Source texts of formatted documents
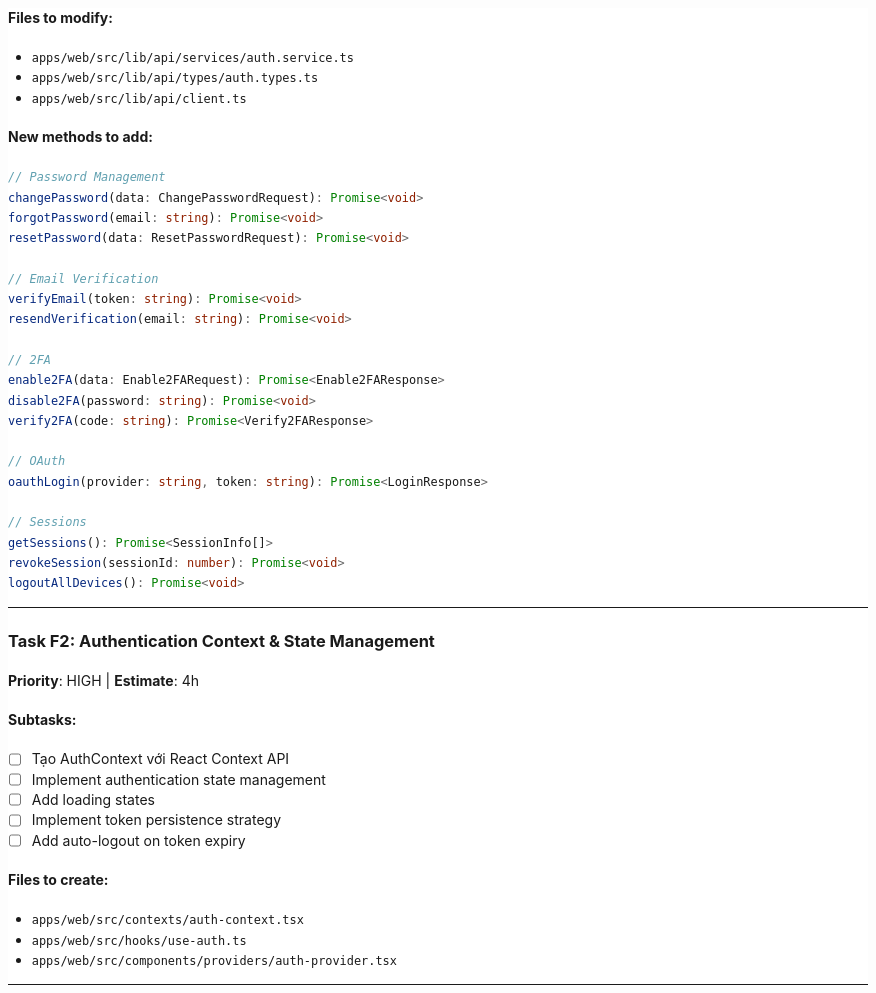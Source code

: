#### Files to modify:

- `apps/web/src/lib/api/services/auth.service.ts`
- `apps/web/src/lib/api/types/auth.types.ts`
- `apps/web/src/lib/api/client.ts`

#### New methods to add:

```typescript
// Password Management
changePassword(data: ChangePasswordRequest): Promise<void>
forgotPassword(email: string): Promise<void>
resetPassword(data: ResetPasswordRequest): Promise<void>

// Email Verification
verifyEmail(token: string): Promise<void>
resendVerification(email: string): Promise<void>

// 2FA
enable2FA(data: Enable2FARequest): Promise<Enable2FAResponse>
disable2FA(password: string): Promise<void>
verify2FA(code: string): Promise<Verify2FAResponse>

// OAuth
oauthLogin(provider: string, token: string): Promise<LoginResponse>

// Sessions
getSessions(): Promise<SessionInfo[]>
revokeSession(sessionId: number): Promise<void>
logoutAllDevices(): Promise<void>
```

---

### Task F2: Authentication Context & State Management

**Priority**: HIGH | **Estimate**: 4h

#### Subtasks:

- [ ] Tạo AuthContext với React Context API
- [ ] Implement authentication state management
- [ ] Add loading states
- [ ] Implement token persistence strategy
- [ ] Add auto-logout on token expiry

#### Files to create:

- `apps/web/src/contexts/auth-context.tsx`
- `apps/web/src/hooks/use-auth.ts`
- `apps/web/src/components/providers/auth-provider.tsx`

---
...
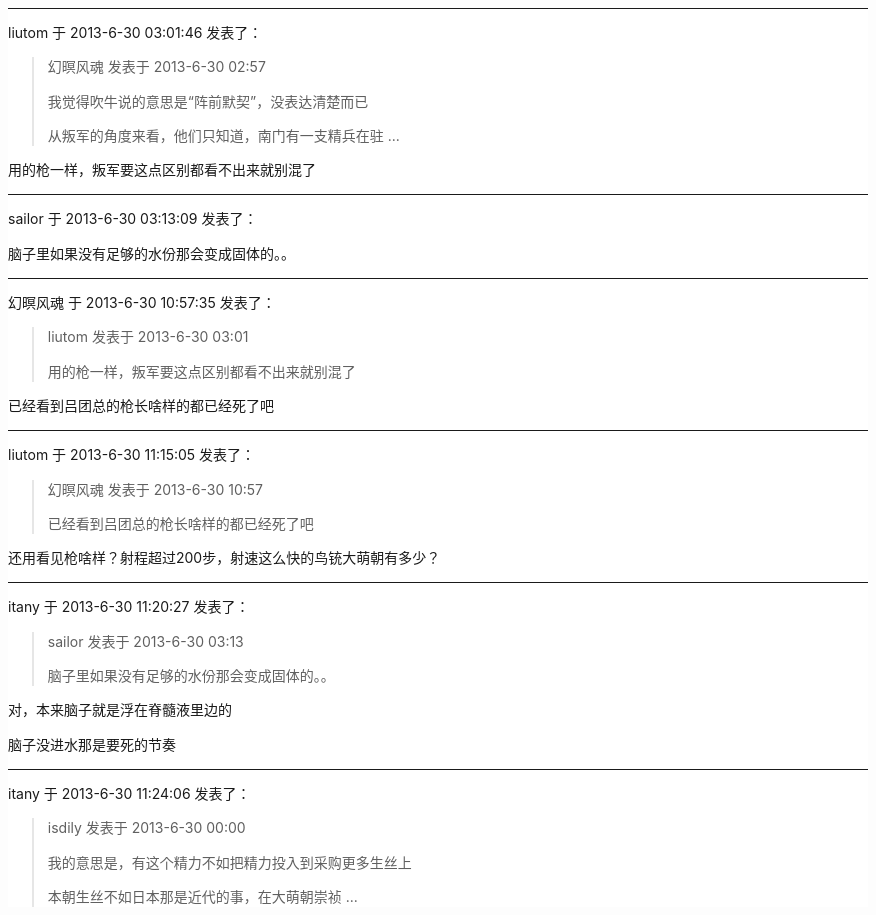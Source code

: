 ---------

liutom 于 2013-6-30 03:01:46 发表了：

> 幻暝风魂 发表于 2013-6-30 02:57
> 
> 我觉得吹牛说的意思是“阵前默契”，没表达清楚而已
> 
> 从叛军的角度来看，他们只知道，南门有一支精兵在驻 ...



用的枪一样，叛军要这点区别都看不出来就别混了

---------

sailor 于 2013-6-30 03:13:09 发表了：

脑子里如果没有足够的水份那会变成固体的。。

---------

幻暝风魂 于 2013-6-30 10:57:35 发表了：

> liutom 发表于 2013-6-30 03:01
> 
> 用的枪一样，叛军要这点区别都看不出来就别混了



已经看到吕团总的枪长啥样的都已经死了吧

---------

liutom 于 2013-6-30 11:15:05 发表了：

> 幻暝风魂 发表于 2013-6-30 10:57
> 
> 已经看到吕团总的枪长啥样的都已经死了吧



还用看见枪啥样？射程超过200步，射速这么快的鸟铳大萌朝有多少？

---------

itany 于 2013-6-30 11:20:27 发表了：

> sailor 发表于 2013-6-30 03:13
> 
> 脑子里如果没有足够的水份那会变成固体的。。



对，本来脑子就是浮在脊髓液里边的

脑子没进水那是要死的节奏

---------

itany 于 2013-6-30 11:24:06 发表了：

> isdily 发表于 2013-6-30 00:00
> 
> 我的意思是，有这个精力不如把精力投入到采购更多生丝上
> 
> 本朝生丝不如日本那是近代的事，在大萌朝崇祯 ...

:: What is expected ::
Copy every line from the records that holds the string "脑子里如果没有足够的水份那会变成固体的".

:: Result below ::
脑子里如果没有足够的水份那会变成固体的。。
> 脑子里如果没有足够的水份那会变成固体的。。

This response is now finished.